=== Section Start ===

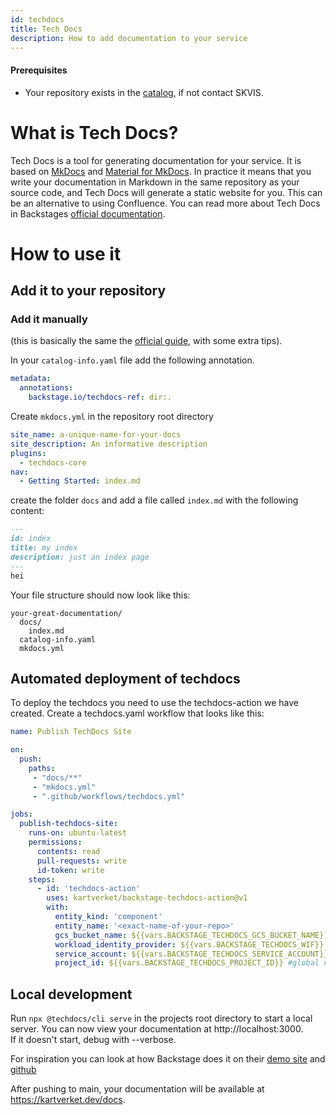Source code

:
```yaml
---
id: techdocs
title: Tech Docs
description: How to add documentation to your service
---
```


####  Prerequisites
- Your repository exists in the [catalog](/catalog), if not contact SKVIS.
# What is Tech Docs?

Tech Docs is a tool for generating documentation for your service. It is based on [MkDocs](https://www.mkdocs.org/) and [Material for MkDocs](https://squidfunk.github.io/mkdocs-material/).
In practice it means that you write your documentation in Markdown in the same repository as your source code, and Tech Docs will generate a static website for you. This can be an alternative to using Confluence.
You can read more about Tech Docs in Backstages [official documentation](https://backstage.io/docs/features/techdocs/).

# How to use it
 
## Add it to your repository

### Add it manually
(this is basically the same the [official guide](https://backstage.io/docs/features/techdocs/creating-and-publishing), with some extra tips).

In your `catalog-info.yaml` file add the following annotation.
```yaml
metadata:
  annotations:
    backstage.io/techdocs-ref: dir:.
```

Create `mkdocs.yml` in the repository root directory
```yaml
site_name: a-unique-name-for-your-docs
site_description: An informative description
plugins:
  - techdocs-core
nav:
  - Getting Started: index.md
```

create the folder `docs` and add a file called `index.md` with the following content:
```markdown
---
id: index
title: my index
description: just an index page
---
hei
```

Your file structure should now look like this:
```
your-great-documentation/
  docs/
    index.md
  catalog-info.yaml
  mkdocs.yml
```

## Automated deployment of techdocs
To deploy the techdocs you need to use the techdocs-action we have created.
Create a techdocs.yaml workflow that looks like this:
```yaml
name: Publish TechDocs Site

on:
  push:
    paths:
     - "docs/**"
     - "mkdocs.yml"
     - ".github/workflows/techdocs.yml"

jobs:
  publish-techdocs-site:
    runs-on: ubuntu-latest
    permissions:
      contents: read
      pull-requests: write
      id-token: write
    steps:
      - id: 'techdocs-action'
        uses: kartverket/backstage-techdocs-action@v1
        with:
          entity_kind: 'component'
          entity_name: '<exact-name-of-your-repo>'
          gcs_bucket_name: ${{vars.BACKSTAGE_TECHDOCS_GCS_BUCKET_NAME}}  #global variable
          workload_identity_provider: ${{vars.BACKSTAGE_TECHDOCS_WIF}} #global variable
          service_account: ${{vars.BACKSTAGE_TECHDOCS_SERVICE_ACCOUNT}} #global variable
          project_id: ${{vars.BACKSTAGE_TECHDOCS_PROJECT_ID}} #global variable

```
## Local development

Run `npx @techdocs/cli serve` in the projects root directory to start a local server. You can now view your documentation at http://localhost:3000.  
If it doesn't start, debug with --verbose.

For inspiration you can look at how Backstage does it on their [demo site](https://demo.backstage.io/docs/default/component/backstage) and [github](https://github.com/backstage/backstage/blob/master/mkdocs.yml)

After pushing to main, your documentation will be available at https://kartverket.dev/docs.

=== Section End ===

→ DESCRIPTION OF THE TASK: Go through the entries above and report every line in which the word "like" appears.

→ TASK ANSWER:
Your file structure should now look like this:
Create a techdocs.yaml workflow that looks like this:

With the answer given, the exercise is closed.